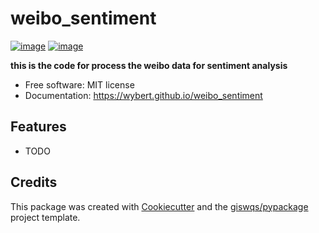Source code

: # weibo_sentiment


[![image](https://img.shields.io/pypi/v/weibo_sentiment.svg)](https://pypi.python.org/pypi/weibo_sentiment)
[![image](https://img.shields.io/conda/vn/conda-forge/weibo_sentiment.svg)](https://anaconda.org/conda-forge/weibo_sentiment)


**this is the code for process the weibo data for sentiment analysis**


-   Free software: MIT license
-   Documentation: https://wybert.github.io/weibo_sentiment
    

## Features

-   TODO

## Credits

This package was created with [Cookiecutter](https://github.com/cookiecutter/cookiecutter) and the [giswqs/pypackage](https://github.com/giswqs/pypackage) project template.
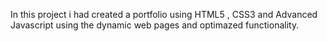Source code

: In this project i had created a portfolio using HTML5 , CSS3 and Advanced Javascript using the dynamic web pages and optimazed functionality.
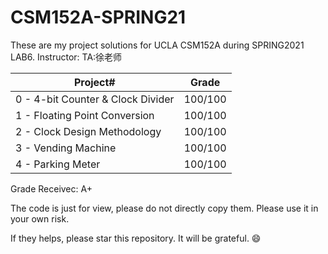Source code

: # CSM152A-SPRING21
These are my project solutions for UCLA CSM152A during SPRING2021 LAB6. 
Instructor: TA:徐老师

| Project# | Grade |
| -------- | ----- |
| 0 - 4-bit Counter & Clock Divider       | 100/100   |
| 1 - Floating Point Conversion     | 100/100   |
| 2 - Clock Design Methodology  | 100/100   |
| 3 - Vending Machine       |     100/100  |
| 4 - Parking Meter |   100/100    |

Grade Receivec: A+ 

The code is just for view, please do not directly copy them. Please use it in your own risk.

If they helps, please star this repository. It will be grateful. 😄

==============================

Action item:
After reading the records above, give the number of lines that include "image", and add nothing else.

Exercise output:
2